I left Rabanal de Camino early and reluctantly, and as I encountered the paths beyond that wonderful village, it became apparent that I had truly entered a mountainous region of Spain that equaled the Pyrenees. I found the trails narrow and twisting with a fair amount of plant growth intruding in upon the paths. Little was flat anymore, and the path varied widely from dusty clay to jagged rock and gravel.
It was evident that horses and their riders used these trails quite a bit; not only from the “road apples” present, but by the frequent water troughs that I passed with some frequency. You’d have to be a patient and experienced rider to take on these narrow trails.
One constant was the slow and steady ascent I made; moving from 1100 to 1500 meters. At these altitudes the weather is decidedly colder. Few of us in the Albergue wanted to jump out of bed, as the room was quite chilled by the morning, and the temperature moved only slightly as I climbed to that 1500 meter goal. I won’t be hitting this altitude again, with O’Cebreiro being around 1300 meters in a few days from now.
As you can see in the photographs, the vistas are spectacular and the flora is aggressively varied in all of its visual characteristics. It was quite enjoyable to see the return of so many different kinds of mountain flowers. The hues tended to run in the lilacs, whites, pinks, and yellows.

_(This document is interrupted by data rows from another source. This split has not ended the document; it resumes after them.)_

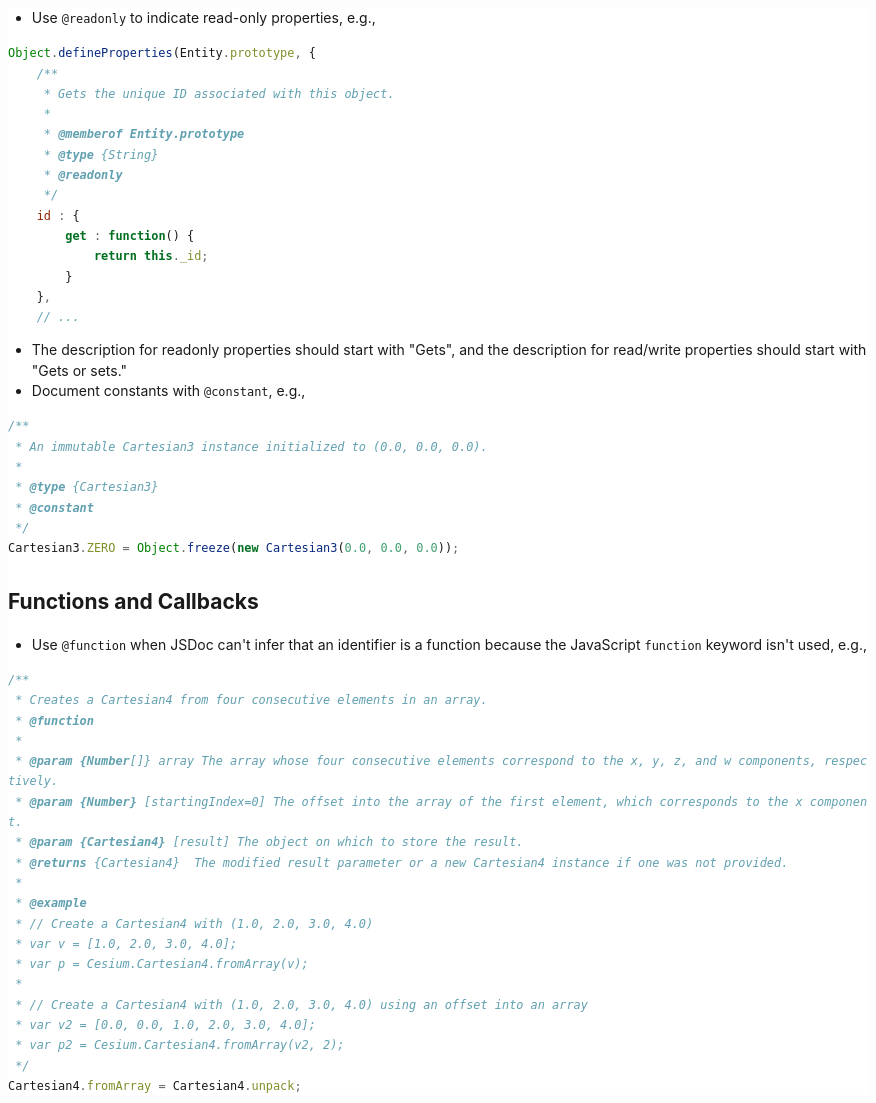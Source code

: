 - Use `@readonly` to indicate read-only properties, e.g.,

```javascript
Object.defineProperties(Entity.prototype, {
    /**
     * Gets the unique ID associated with this object.
     *
     * @memberof Entity.prototype
     * @type {String}
     * @readonly
     */
    id : {
        get : function() {
            return this._id;
        }
    },
    // ...
```

- The description for readonly properties should start with "Gets", and the description for read/write properties should start with "Gets or sets."
- Document constants with `@constant`, e.g.,

```javascript
/**
 * An immutable Cartesian3 instance initialized to (0.0, 0.0, 0.0).
 *
 * @type {Cartesian3}
 * @constant
 */
Cartesian3.ZERO = Object.freeze(new Cartesian3(0.0, 0.0, 0.0));
```

## Functions and Callbacks

- Use `@function` when JSDoc can't infer that an identifier is a function because the JavaScript `function` keyword isn't used, e.g.,

```javascript
/**
 * Creates a Cartesian4 from four consecutive elements in an array.
 * @function
 *
 * @param {Number[]} array The array whose four consecutive elements correspond to the x, y, z, and w components, respectively.
 * @param {Number} [startingIndex=0] The offset into the array of the first element, which corresponds to the x component.
 * @param {Cartesian4} [result] The object on which to store the result.
 * @returns {Cartesian4}  The modified result parameter or a new Cartesian4 instance if one was not provided.
 *
 * @example
 * // Create a Cartesian4 with (1.0, 2.0, 3.0, 4.0)
 * var v = [1.0, 2.0, 3.0, 4.0];
 * var p = Cesium.Cartesian4.fromArray(v);
 *
 * // Create a Cartesian4 with (1.0, 2.0, 3.0, 4.0) using an offset into an array
 * var v2 = [0.0, 0.0, 1.0, 2.0, 3.0, 4.0];
 * var p2 = Cesium.Cartesian4.fromArray(v2, 2);
 */
Cartesian4.fromArray = Cartesian4.unpack;
```
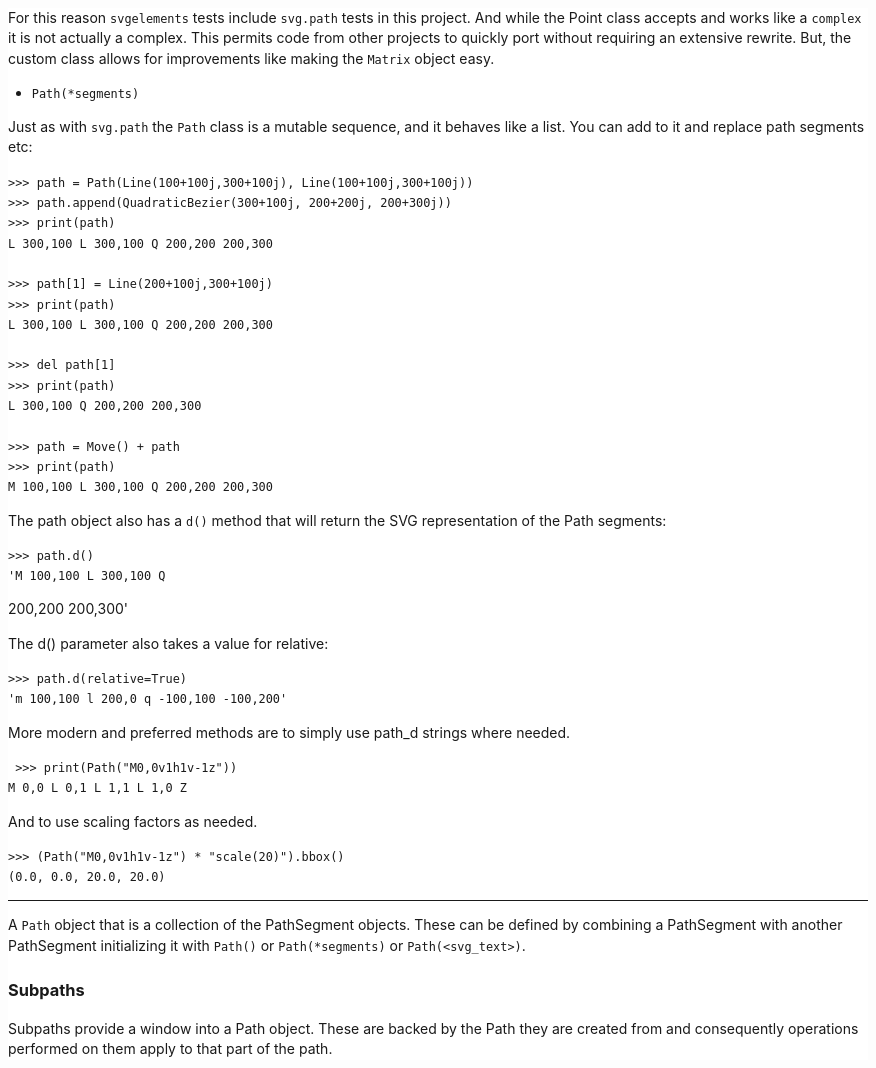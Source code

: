 
For this reason `svgelements` tests include `svg.path` tests in this project. And while the Point class accepts and works like a `complex` it is not actually a complex. This permits code from other projects to quickly port without requiring an extensive rewrite. But, the custom class allows for improvements like making the `Matrix` object easy.

* ``Path(*segments)``

Just as with `svg.path` the ``Path`` class is a mutable sequence, and it behaves like a list.
You can add to it and replace path segments etc:

    >>> path = Path(Line(100+100j,300+100j), Line(100+100j,300+100j))
    >>> path.append(QuadraticBezier(300+100j, 200+200j, 200+300j))
    >>> print(path)
    L 300,100 L 300,100 Q 200,200 200,300
    
    >>> path[1] = Line(200+100j,300+100j)
    >>> print(path)
    L 300,100 L 300,100 Q 200,200 200,300
    
    >>> del path[1]
    >>> print(path)
    L 300,100 Q 200,200 200,300
    
    >>> path = Move() + path
    >>> print(path)
    M 100,100 L 300,100 Q 200,200 200,300

The path object also has a ``d()`` method that will return the
SVG representation of the Path segments:

    >>> path.d()
    'M 100,100 L 300,100 Q
 200,200 200,300'

The d() parameter also takes a value for relative:

    >>> path.d(relative=True)
    'm 100,100 l 200,0 q -100,100 -100,200'

More modern and preferred methods are to simply use path_d strings where needed.

     >>> print(Path("M0,0v1h1v-1z"))
    M 0,0 L 0,1 L 1,1 L 1,0 Z

And to use scaling factors as needed.

    >>> (Path("M0,0v1h1v-1z") * "scale(20)").bbox()
    (0.0, 0.0, 20.0, 20.0)

---

A ``Path`` object that is a collection of the PathSegment objects. These can be defined by combining a PathSegment with another PathSegment initializing it with `Path()` or `Path(*segments)` or `Path(<svg_text>)`.

### Subpaths

Subpaths provide a window into a Path object. These are backed by the Path they are created from and consequently operations performed on them apply to that part of the path.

So, in many ways I am having a very good time; a good journey. But with the mountains comes the valleys, and I found this leg of my journey to be the most grueling since that first day in the Pyrenees. I had to be on constant guard to keep my feet planted on firm ground so as to not twist the ankle, stub the toe, or grate my foot against the boot so much that I start another generation of blisters. My thighs took the brunt of this day, and ached by the time I got halfway through, and by the time I saw Molinaseca, I began to anticipate a collapse of their strength entirely. This is tough stuff! It went from icy cold in the morning, to a good burn by the early afternoon; all tossed about with high winds at the ridges I had to cross.
Above all though, I was clearly in God’s country. It’s a joy to sense so strongly the beauty of God’s creation. In the quiet of such remote country, my senses are enveloped in the mystical profusion of scents, sounds, visual diversities and endless tactile qualities of all that I passed as I wound my way along The Way. No one is ever going to say that God serves up a simple meal.